Task item
Go through the records below and copy out every line holding "rate".

[Rendered images with source text]
--- START ---

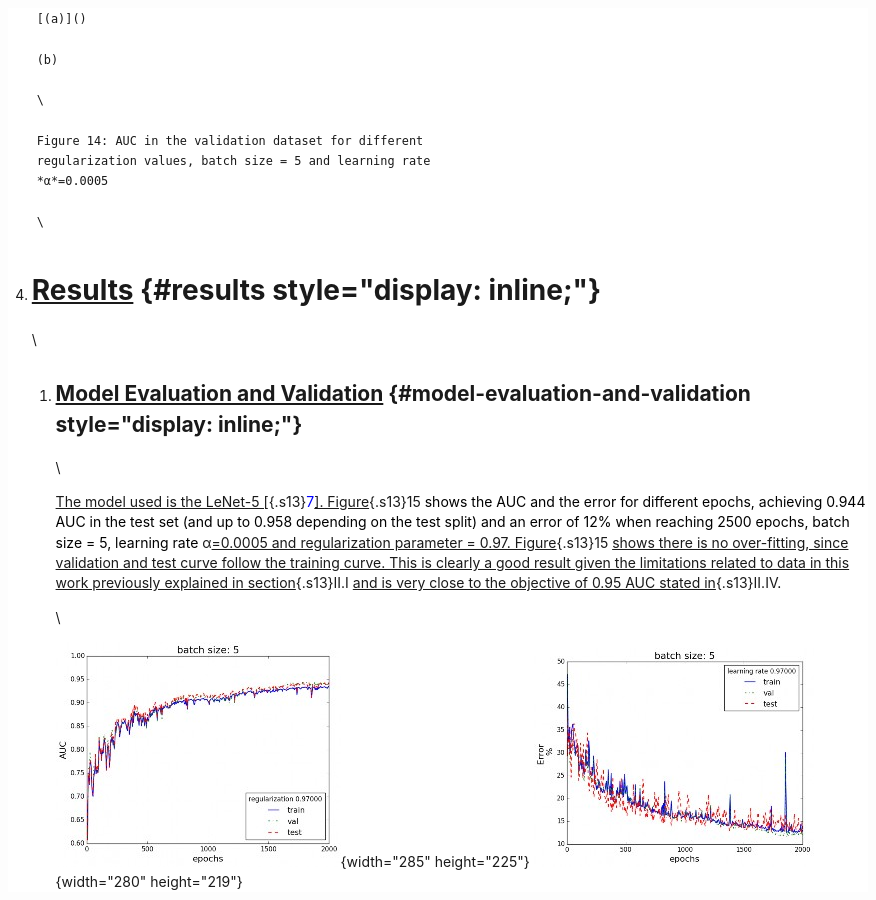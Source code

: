         [(a)]()

        (b)

        \

        Figure 14: AUC in the validation dataset for different
        regularization values, batch size = 5 and learning rate
        *α*=0.0005

        \

4.  [Results]() {#results style="display: inline;"}
    ===========

    \

    1.  [Model Evaluation and Validation]()[‌]() {#model-evaluation-and-validation style="display: inline;"}
        ----------------------------------------

        \

        [The model used is the LeNet-5 \[](#bookmark49){.s13}<span
        style=" color: #00F;">7</span>[\]. Figure](#bookmark36){.s13}15
        <span style=" color: #000;">shows the AUC and the error for
        different epochs, achieving 0.944 AUC in the test set (and up to
        0.958 depending on the test split) and an error of 12% when
        reaching 2500 epochs, batch size = 5, learning rate </span><span
        class="s7">α</span>[=0.0005 and regularization parameter = 0.97.
        Figure](#bookmark36){.s13}15 [shows there is no over-fitting,
        since validation and test curve follow the training curve. This
        is clearly a good result given the limitations related to data
        in this work previously explained in
        section](#bookmark13){.s13}II.I [and is very close to the
        objective of 0.95 AUC stated in](#bookmark19){.s13}II.IV<span
        style=" color: #000;">.</span>

        \

        <span>![image](capstone_report_mabelvj/Image_019.jpg){width="285"
        height="225"}</span>
        <span>![image](capstone_report_mabelvj/Image_020.jpg){width="280"
        height="219"}</span>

--- END ---

Problem solution
        regularization values, batch size = 5 and learning rate
        reaching 2500 epochs, batch size = 5, learning rate </span><span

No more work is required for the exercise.